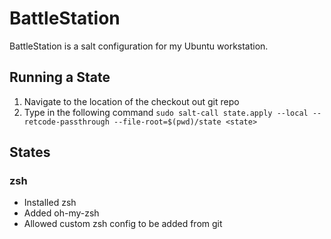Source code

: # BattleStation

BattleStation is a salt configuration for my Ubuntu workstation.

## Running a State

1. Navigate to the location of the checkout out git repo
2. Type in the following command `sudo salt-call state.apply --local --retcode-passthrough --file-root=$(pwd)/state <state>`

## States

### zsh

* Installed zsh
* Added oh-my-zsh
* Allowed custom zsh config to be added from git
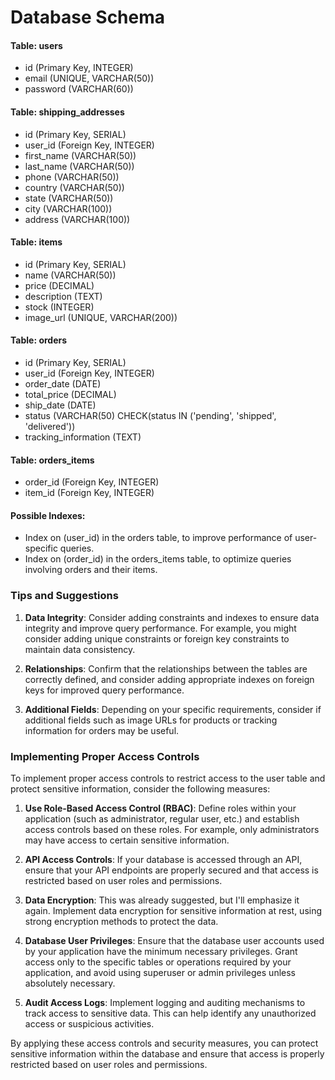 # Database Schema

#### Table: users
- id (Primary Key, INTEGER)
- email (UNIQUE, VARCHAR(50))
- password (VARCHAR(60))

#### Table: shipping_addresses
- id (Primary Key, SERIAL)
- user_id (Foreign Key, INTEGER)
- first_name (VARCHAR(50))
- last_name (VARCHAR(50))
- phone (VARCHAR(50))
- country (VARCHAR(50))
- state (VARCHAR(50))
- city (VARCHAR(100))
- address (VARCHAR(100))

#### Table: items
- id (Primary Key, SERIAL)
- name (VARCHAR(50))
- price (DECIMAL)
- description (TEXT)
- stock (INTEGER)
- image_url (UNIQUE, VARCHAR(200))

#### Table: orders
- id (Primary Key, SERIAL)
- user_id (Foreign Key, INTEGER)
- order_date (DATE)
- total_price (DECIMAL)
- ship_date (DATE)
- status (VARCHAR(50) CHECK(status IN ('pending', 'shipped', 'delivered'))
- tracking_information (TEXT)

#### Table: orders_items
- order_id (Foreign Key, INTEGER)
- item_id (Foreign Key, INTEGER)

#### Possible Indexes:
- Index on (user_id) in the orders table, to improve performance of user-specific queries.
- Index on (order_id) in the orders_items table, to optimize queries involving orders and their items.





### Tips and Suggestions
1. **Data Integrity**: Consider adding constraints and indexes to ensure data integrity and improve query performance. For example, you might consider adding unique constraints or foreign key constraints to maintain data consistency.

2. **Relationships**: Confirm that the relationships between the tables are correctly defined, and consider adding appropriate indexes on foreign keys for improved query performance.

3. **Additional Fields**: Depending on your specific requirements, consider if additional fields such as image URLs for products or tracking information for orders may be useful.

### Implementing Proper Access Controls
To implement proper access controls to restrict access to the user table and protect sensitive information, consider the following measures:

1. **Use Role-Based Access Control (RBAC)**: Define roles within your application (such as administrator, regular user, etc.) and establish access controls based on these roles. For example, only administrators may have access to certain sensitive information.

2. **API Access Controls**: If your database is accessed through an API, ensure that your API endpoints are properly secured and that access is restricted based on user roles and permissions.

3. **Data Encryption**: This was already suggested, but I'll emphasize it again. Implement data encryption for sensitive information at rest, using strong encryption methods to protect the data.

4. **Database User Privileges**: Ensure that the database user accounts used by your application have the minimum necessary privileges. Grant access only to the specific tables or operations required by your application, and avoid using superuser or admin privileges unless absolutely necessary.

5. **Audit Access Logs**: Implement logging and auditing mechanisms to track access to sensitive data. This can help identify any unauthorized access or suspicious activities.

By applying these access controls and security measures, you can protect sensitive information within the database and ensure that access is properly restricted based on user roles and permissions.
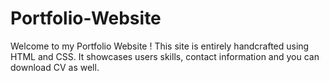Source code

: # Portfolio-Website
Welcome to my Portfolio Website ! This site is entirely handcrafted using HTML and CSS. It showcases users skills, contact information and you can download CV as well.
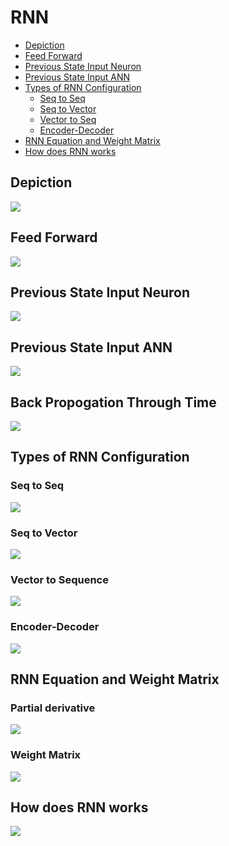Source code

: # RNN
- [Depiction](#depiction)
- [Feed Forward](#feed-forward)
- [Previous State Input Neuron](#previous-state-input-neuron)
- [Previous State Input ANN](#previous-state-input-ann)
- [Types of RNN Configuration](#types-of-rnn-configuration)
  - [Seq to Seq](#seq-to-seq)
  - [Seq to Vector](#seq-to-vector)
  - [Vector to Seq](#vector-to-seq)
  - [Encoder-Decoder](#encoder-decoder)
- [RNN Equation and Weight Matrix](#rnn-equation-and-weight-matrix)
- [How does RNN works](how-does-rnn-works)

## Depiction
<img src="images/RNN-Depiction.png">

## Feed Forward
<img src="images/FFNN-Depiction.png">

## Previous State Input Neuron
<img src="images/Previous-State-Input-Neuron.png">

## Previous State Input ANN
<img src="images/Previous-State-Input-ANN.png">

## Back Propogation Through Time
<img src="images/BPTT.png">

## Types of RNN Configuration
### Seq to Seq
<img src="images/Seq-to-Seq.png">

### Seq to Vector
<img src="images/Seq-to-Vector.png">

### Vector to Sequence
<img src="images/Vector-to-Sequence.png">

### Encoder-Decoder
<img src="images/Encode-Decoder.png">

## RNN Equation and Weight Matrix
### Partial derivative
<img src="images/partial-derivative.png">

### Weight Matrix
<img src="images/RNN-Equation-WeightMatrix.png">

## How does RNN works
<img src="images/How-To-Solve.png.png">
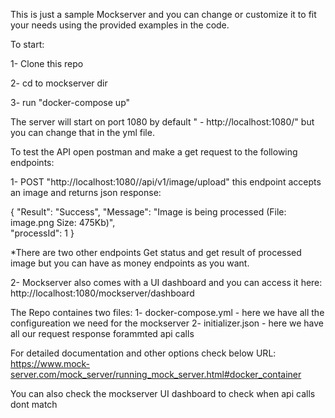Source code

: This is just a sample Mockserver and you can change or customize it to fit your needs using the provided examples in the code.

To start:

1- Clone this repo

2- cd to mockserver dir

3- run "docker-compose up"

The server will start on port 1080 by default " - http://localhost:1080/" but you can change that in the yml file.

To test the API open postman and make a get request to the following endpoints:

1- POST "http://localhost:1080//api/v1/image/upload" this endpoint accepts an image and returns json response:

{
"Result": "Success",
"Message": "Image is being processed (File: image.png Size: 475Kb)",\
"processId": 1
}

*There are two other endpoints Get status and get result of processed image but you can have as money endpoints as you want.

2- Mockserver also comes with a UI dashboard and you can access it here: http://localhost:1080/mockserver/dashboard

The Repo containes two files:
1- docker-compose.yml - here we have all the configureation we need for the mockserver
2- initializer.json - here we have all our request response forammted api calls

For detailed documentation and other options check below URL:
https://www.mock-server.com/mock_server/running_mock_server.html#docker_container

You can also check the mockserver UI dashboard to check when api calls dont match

...

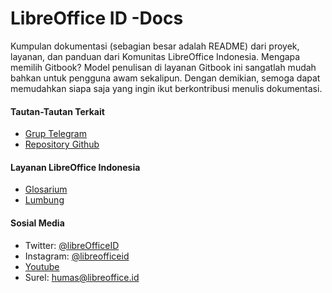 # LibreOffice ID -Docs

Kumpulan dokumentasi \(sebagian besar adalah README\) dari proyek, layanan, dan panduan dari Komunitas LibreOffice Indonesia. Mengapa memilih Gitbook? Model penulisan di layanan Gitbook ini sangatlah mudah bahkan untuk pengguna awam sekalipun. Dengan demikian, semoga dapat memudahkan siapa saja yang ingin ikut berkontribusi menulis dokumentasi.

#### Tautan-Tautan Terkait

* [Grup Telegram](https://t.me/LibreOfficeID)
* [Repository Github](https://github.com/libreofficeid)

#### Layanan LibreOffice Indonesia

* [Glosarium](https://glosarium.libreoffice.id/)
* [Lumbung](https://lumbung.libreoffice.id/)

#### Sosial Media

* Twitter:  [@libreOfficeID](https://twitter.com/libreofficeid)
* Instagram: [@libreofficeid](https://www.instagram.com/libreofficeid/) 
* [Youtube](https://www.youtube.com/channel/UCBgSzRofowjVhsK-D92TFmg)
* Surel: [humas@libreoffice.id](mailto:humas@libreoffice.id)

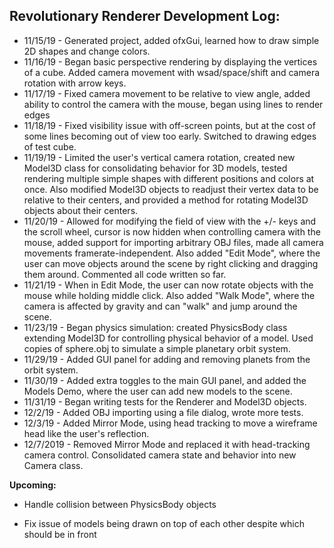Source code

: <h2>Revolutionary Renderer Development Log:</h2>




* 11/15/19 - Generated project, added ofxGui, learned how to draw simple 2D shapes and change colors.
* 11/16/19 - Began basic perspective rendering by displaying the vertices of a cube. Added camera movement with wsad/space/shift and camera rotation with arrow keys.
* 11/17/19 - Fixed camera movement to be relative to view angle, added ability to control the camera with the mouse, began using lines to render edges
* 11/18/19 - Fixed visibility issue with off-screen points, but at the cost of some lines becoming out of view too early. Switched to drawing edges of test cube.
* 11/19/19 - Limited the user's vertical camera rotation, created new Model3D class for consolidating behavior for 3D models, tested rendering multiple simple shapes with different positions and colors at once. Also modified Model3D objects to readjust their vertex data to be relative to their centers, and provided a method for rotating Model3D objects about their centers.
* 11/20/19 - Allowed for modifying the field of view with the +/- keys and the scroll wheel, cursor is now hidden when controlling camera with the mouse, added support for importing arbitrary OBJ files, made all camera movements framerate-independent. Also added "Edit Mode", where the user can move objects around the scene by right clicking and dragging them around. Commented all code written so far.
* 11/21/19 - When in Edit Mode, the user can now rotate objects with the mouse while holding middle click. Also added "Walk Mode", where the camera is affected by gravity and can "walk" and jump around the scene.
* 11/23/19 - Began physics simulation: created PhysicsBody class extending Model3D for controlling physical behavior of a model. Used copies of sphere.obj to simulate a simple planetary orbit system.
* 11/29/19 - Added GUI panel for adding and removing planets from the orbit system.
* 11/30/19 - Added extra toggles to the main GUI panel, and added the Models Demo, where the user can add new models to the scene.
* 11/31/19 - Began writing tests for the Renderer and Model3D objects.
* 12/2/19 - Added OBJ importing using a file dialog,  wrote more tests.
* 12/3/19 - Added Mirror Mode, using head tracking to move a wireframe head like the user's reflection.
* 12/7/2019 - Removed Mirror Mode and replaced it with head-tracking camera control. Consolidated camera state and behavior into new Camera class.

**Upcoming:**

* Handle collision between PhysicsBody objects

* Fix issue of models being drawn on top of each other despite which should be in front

* * *

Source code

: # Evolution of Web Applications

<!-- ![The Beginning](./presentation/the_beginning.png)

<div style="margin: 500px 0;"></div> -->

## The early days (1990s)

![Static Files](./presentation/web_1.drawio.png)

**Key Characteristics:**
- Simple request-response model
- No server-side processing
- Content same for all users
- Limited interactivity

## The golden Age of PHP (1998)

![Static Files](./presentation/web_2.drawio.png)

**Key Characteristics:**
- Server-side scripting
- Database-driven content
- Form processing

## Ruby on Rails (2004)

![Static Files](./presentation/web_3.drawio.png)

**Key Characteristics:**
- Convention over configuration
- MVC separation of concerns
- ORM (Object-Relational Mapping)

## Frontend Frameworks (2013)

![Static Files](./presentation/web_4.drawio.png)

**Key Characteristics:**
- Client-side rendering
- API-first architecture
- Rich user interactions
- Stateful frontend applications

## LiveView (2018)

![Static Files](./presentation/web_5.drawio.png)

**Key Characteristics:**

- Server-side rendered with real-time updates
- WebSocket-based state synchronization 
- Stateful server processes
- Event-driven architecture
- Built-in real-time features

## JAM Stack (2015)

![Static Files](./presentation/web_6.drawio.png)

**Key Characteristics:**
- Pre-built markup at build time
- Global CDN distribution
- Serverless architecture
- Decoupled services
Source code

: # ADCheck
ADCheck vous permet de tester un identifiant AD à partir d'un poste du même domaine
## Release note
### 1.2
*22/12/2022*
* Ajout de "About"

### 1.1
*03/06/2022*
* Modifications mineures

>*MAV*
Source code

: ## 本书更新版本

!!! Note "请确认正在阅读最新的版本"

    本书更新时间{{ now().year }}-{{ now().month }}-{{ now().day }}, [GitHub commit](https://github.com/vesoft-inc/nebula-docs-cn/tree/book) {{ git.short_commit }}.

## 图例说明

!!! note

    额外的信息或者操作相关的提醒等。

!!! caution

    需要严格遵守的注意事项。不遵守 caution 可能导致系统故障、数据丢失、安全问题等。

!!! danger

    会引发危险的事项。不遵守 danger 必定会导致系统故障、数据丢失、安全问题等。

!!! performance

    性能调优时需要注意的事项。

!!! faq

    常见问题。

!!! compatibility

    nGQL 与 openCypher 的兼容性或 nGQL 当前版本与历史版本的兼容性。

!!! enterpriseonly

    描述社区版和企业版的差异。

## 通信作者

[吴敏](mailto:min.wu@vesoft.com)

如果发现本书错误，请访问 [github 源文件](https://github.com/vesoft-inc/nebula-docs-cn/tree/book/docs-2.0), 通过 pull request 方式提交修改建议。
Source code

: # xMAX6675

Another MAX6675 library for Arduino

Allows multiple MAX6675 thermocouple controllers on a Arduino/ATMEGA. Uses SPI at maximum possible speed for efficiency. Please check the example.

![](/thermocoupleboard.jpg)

-- WHAT YOU ARE ASKED TO DO --
Write down, word for word, the lines above from the one containing "the user's reflection." through the one containing "be in front", both ends included.

-- EXERCISE RESPONSE --
* 12/3/19 - Added Mirror Mode, using head tracking to move a wireframe head like the user's reflection.
* 12/7/2019 - Removed Mirror Mode and replaced it with head-tracking camera control. Consolidated camera state and behavior into new Camera class.

**Upcoming:**

* Handle collision between PhysicsBody objects

* Fix issue of models being drawn on top of each other despite which should be in front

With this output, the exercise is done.